Não tive nenhum problema em virar professor. Foi quase uma segunda vocação, creio. Principalmente porque eu tinha convicções muito claras sobre o papel do jornalismo. E tinha uma proposta pedagógica também muito clara, a da formação do aluno através de desafios de reportagens e  confrontos com os sistemas de poder de modo a robustecer seu espírito de independência e sua visão crítica. Isso tornou o ensinar fácil. Criamos mesmo uma mística através do Jornal do Campus.

A que se deveu isso? 

A denúncia dos Marajás da USP, entre outros furos de reportagem, criou um espírito de corpo entre os alunos; houve também muita tensão. Passou a ser um jornalismo “para valer” e não apenas como exercício de classe. Tanto assim, que a Reitoria se viu obrigada a lançar seu próprio jornal para se contrapor ao Jornal do Campus, e foi assim que nasceu o Jornal da USP.

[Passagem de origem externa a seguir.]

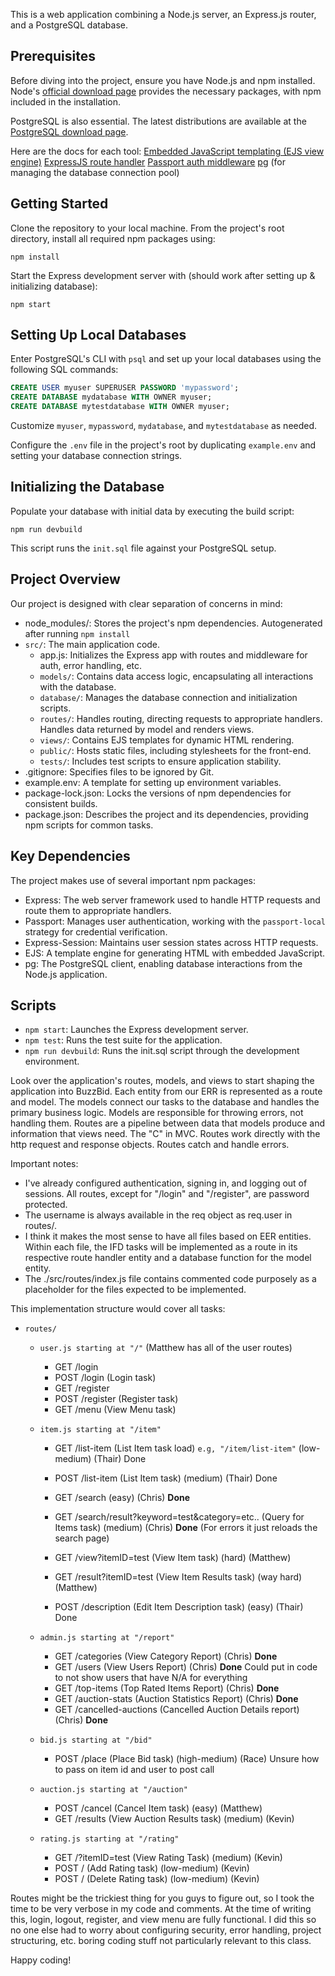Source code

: This is a web application combining a Node.js server, an Express.js router, and a PostgreSQL database.

## Prerequisites

Before diving into the project, ensure you have Node.js and npm installed. Node's [official download page](https://nodejs.org/en/download) provides the necessary packages, with npm included in the installation.

PostgreSQL is also essential. The latest distributions are available at the [PostgreSQL download page](https://www.postgresql.org/download/).

Here are the docs for each tool:
[Embedded JavaScript templating (EJS view engine)](https://ejs.co/#docs)
[ExpressJS route handler](https://expressjs.com/)
[Passport auth middleware](https://www.passportjs.org/docs/)
[pg](https://node-postgres.com/) (for managing the database connection pool)

## Getting Started

Clone the repository to your local machine. From the project's root directory, install all required npm packages using:

`npm install`

Start the Express development server with (should work after setting up & initializing database):

`npm start`

## Setting Up Local Databases

Enter PostgreSQL's CLI with `psql` and set up your local databases using the following SQL commands:

```sql
CREATE USER myuser SUPERUSER PASSWORD 'mypassword';
CREATE DATABASE mydatabase WITH OWNER myuser;
CREATE DATABASE mytestdatabase WITH OWNER myuser;
```

Customize `myuser`, `mypassword`, `mydatabase`, and `mytestdatabase` as needed.

Configure the `.env` file in the project's root by duplicating `example.env` and setting your database connection strings.

## Initializing the Database

Populate your database with initial data by executing the build script:

`npm run devbuild`

This script runs the `init.sql` file against your PostgreSQL setup.

## Project Overview

Our project is designed with clear separation of concerns in mind:

- node_modules/: Stores the project's npm dependencies. Autogenerated after running `npm install`
- `src/`: The main application code.
  - app.js: Initializes the Express app with routes and middleware for auth, error handling, etc.
  - `models/`: Contains data access logic, encapsulating all interactions with the database.
  - `database/`: Manages the database connection and initialization scripts.
  - `routes/`: Handles routing, directing requests to appropriate handlers. Handles data returned by model and renders views.
  - `views/`: Contains EJS templates for dynamic HTML rendering.
  - `public/`: Hosts static files, including stylesheets for the front-end.
  - `tests/`: Includes test scripts to ensure application stability.
- .gitignore: Specifies files to be ignored by Git.
- example.env: A template for setting up environment variables.
- package-lock.json: Locks the versions of npm dependencies for consistent builds.
- package.json: Describes the project and its dependencies, providing npm scripts for common tasks.

## Key Dependencies

The project makes use of several important npm packages:

- Express: The web server framework used to handle HTTP requests and route them to appropriate handlers.
- Passport: Manages user authentication, working with the `passport-local` strategy for credential verification.
- Express-Session: Maintains user session states across HTTP requests.
- EJS: A template engine for generating HTML with embedded JavaScript.
- pg: The PostgreSQL client, enabling database interactions from the Node.js application.

## Scripts

- `npm start`: Launches the Express development server.
- `npm test`: Runs the test suite for the application.
- `npm run devbuild`: Runs the init.sql script through the development environment.

Look over the application's routes, models, and views to start shaping the application into BuzzBid. Each entity from our ERR is represented as a route and model. The models connect our tasks to the database and handles the primary business logic. Models are responsible for throwing errors, not handling them. Routes are a pipeline between data that models produce and information that views need. The "C" in MVC. Routes work directly with the http request and response objects. Routes catch and handle errors.

Important notes:

- I've already configured authentication, signing in, and logging out of sessions. All routes, except for "/login" and "/register", are password protected.
- The username is always available in the req object as req.user in routes/.
- I think it makes the most sense to have all files based on EER entities. Within each file, the IFD tasks will be implemented as a route in its respective route handler entity and a database function for the model entity.
- The ./src/routes/index.js file contains commented code purposely as a placeholder for the files expected to be implemented.

This implementation structure would cover all tasks:

- `routes/`

  - `user.js starting at "/"` (Matthew has all of the user routes)

    - GET /login
    - POST /login (Login task)
    - GET /register
    - POST /register (Register task)
    - GET /menu (View Menu task)

  - `item.js starting at "/item"`

    - GET /list-item (List Item task load) `e.g, "/item/list-item"` (low-medium) (Thair) Done
    - POST /list-item (List Item task) (medium) (Thair) Done

    - GET /search (easy) (Chris) **Done**
    - GET /search/result?keyword=test&category=etc.. (Query for Items task) (medium) (Chris) **Done** (For errors it just reloads the search page)

    - GET /view?itemID=test (View Item task) (hard) (Matthew)
    - GET /result?itemID=test (View Item Results task) (way hard) (Matthew)

    - POST /description (Edit Item Description task) (easy) (Thair) Done

  - `admin.js starting at "/report"`

    - GET /categories (View Category Report) (Chris) **Done**
    - GET /users (View Users Report) (Chris) **Done** Could put in code to not show users that have N/A for everything
    - GET /top-items (Top Rated Items Report) (Chris) **Done**
    - GET /auction-stats (Auction Statistics Report) (Chris) **Done**
    - GET /cancelled-auctions (Cancelled Auction Details report) (Chris) **Done**

  - `bid.js starting at "/bid"`

    - POST /place (Place Bid task) (high-medium) (Race) Unsure how to pass on item id and user to post call

  - `auction.js starting at "/auction"`

    - POST /cancel (Cancel Item task) (easy) (Matthew)
    - GET /results (View Auction Results task) (medium) (Kevin)

  - `rating.js starting at "/rating"`
    - GET /?itemID=test (View Rating Task) (medium) (Kevin)
    - POST / (Add Rating task) (low-medium) (Kevin)
    - POST / (Delete Rating task) (low-medium) (Kevin)

Routes might be the trickiest thing for you guys to figure out, so I took the time to be very verbose in my code and comments. At the time of writing this, login, logout, register, and view menu are fully functional. I did this so no one else had to worry about configuring security, error handling, project structuring, etc. boring coding stuff not particularly relevant to this class.

Happy coding!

O livro Jornalistas e revolucionários é uma grande referência não só para os estudos da imprensa alternativa como do próprio jornalismo. Como foi o processo de pesquisa?

O livro resulta da tese de doutorado. E a tese de doutorado resulta dos conselhos de professores amigos de que, enquanto eu não tivesse doutorado, eu não teria  cidadania acadêmica e poderia ser demitido por um nada. Mesmo porque, dirigindo o Jornal do Campus, havíamos comprado grandes brigas com o sistema, sendo a maior delas a denúncia dos “marajás” da USP, professores que recebiam salários muito acima da média dos demais.

A  tese em si foi sendo escrita aos tropeços, com base principalmente das coleções de jornais alternativos que eu possuía, pois havia trabalhado na maioria deles. Como em toda tese, começou com alguns pressupostos ou hipóteses e terminou com outros. Na segunda edição da Edusp, modifiquei certas ênfases.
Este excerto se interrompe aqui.